Another point of concern is the measure of overweight. BMI was shown not to influence the presence of fat in the LMM. We are inclined to accept this finding, because fat infiltration was found mainly at the L5 level, to a lesser extent at the L4 level, and was virtually absent at the L3 level. If body fat in the obese naturally deposits itself in human muscles, one would expect it to do so evenly throughout the back musculature and not to settle so markedly at the two lumbar levels where most spinal abnormalities generally tend to cluster.[39, 51] The fact that fat infiltration is found mainly at these two "trouble areas" tends to indicate that it is the LBP that initiates the muscle changes and not vice versa. Nevertheless, it would be prudent to include other descriptions of body fat, such as skin-fold measurements, in future studies, because BMI cannot differentiate between fat contents and muscle:bone ratio.
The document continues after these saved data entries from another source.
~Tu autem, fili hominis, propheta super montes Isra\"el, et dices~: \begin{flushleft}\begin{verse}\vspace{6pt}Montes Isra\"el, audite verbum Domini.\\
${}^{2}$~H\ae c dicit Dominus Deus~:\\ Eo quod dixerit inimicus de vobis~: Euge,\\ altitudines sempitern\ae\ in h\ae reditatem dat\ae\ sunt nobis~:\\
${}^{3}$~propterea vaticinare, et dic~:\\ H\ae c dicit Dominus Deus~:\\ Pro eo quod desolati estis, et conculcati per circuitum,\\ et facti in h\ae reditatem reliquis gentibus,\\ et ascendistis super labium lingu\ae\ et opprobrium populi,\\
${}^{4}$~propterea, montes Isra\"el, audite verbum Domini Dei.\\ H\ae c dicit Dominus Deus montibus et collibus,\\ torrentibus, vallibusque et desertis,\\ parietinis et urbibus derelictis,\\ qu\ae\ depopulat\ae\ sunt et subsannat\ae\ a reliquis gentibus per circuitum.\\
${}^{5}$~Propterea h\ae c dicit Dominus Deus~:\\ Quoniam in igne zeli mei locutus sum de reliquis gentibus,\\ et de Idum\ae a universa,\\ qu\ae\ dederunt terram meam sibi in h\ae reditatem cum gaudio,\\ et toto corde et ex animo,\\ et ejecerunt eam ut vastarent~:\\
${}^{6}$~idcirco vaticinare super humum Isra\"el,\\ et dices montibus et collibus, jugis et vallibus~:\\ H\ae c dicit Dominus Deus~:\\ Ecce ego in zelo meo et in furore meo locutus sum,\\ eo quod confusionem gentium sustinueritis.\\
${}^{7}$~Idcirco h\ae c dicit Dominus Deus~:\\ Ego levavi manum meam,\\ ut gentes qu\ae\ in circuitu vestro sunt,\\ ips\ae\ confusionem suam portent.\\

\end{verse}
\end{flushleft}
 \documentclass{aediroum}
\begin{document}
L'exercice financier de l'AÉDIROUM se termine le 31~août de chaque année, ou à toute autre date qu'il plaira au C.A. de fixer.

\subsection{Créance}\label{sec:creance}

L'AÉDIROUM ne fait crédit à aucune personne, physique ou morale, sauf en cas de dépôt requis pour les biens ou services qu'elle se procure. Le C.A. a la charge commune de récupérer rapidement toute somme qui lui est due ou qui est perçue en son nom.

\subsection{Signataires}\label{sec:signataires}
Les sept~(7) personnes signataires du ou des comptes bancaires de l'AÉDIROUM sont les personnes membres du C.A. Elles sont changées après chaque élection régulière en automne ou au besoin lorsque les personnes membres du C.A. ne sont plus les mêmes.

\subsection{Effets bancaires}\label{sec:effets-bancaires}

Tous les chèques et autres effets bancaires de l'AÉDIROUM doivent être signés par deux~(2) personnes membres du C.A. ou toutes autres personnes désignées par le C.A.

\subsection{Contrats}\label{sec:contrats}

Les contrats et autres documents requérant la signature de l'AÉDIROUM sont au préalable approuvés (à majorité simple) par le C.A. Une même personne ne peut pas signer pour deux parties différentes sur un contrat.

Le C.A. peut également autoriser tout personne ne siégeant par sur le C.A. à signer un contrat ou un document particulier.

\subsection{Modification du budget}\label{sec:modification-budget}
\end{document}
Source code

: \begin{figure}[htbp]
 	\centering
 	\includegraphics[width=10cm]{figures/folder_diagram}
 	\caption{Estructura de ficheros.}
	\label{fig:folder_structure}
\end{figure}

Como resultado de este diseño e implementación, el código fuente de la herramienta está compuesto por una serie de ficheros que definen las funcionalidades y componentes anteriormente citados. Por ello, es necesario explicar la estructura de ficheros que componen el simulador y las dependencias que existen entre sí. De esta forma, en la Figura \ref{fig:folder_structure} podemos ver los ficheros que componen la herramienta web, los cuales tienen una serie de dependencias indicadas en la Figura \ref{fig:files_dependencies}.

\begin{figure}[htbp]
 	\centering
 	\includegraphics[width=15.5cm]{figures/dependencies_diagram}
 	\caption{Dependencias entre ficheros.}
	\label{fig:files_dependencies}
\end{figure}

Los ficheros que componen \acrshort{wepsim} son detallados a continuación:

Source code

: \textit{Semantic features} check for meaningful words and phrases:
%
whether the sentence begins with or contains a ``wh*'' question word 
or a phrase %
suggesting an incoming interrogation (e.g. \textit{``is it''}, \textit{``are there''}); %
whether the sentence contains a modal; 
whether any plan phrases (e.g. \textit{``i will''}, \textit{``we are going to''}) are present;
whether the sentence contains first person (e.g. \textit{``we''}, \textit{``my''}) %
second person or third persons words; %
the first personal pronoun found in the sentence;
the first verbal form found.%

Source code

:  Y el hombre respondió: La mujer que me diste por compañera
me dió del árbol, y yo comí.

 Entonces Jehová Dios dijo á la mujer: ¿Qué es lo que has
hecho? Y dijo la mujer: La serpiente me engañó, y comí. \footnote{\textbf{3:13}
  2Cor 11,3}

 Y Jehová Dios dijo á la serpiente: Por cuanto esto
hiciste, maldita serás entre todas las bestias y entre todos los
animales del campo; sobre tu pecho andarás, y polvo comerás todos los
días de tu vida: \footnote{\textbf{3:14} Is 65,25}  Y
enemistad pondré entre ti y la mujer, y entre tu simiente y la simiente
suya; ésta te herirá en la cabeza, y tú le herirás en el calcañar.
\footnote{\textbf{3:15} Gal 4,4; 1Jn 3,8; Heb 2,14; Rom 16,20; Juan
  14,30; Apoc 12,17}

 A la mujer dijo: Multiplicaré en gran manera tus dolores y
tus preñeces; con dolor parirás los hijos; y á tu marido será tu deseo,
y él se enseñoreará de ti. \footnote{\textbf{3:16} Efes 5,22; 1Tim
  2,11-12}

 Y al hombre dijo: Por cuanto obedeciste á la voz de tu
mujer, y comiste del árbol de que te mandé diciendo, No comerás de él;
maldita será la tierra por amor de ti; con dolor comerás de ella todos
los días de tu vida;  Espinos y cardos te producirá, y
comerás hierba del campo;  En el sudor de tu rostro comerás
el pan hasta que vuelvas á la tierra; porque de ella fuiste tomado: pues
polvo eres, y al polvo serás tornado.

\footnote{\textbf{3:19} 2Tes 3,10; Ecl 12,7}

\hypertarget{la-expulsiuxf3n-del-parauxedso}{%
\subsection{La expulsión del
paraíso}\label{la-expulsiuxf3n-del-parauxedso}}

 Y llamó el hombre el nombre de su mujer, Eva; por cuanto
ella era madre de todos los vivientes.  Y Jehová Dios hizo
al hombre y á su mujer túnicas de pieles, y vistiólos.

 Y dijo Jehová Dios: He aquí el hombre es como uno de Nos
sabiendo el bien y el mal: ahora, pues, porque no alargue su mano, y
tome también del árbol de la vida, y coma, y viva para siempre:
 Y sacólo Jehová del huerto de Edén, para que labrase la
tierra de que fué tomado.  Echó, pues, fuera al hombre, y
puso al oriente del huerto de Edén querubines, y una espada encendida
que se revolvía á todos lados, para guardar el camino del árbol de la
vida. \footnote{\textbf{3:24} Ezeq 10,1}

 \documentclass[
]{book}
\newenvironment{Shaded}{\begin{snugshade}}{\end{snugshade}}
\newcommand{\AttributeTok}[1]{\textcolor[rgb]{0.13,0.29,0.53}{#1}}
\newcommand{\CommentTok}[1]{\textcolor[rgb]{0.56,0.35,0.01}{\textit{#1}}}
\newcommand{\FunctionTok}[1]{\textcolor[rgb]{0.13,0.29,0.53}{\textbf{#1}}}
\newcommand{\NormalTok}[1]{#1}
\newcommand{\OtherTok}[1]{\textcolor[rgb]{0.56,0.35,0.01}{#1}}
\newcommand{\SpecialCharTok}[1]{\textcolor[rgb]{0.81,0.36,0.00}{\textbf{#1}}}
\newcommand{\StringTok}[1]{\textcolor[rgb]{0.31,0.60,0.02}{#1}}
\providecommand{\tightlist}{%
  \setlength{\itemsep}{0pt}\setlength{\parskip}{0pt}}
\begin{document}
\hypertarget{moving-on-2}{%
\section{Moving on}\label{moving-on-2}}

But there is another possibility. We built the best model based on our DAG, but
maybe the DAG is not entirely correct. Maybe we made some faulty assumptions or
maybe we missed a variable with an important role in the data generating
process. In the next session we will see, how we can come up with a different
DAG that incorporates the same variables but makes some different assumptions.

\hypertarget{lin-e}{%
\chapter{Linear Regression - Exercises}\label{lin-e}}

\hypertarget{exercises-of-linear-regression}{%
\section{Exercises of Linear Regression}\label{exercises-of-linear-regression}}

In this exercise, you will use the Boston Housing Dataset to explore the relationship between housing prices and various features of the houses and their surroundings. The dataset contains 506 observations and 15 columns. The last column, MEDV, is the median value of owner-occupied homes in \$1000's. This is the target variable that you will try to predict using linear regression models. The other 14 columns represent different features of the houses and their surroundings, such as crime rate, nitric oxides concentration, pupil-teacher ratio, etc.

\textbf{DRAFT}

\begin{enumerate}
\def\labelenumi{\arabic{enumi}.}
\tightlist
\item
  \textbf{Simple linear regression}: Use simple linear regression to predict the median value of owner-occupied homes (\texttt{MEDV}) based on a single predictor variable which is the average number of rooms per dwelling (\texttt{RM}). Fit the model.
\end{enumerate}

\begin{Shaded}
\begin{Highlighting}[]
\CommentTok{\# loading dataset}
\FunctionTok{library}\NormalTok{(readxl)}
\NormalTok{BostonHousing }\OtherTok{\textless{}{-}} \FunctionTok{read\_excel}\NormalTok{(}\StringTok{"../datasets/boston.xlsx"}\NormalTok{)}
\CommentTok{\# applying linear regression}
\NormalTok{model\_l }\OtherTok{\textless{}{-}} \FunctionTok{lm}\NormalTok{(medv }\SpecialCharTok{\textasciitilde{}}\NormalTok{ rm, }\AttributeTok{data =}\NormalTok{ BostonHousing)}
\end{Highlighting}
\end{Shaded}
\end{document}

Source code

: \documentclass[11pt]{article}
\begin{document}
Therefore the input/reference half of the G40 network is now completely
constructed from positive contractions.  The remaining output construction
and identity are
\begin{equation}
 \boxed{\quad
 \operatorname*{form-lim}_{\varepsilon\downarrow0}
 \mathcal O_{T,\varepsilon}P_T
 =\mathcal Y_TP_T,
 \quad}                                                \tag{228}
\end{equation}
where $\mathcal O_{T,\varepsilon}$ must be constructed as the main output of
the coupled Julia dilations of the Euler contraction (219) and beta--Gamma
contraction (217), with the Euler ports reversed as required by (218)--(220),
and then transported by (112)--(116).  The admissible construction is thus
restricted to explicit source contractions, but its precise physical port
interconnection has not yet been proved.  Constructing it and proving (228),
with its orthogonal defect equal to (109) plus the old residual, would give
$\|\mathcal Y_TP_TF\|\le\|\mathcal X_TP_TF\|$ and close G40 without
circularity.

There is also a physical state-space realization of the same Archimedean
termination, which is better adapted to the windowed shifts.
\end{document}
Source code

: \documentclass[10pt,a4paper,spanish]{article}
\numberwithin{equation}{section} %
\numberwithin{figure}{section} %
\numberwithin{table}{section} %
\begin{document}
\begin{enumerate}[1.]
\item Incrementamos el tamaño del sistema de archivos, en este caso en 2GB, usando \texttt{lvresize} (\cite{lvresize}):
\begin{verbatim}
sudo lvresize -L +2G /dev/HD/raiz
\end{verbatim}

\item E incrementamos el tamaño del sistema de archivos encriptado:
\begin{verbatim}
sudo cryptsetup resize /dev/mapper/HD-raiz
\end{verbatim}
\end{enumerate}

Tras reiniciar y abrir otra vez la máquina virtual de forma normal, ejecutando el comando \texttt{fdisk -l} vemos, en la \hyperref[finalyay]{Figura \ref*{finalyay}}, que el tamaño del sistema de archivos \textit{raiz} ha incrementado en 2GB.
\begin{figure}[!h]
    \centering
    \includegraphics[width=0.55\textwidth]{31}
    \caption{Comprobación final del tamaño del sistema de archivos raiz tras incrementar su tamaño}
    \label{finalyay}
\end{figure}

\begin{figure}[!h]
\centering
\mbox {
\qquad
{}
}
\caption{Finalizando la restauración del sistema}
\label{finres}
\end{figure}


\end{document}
Fat infiltration in the LMM is common in adults and strongly associated with LBP, especially in women. It seems to be independent of the body fat estimated using BMI, and to develop in the areas where most degenerative changes are found. In adolescents, fat infiltration is uncommon (particularly in boys) and no significant association with LBP was detected. However, the subjective aspect of this study, in which the amount of fat infiltration was visually determined, makes it necessary to verify the results using an objective method to measure the extent of fat infiltration. In addition, the temporal relationship of fat infiltration needs to be addressed.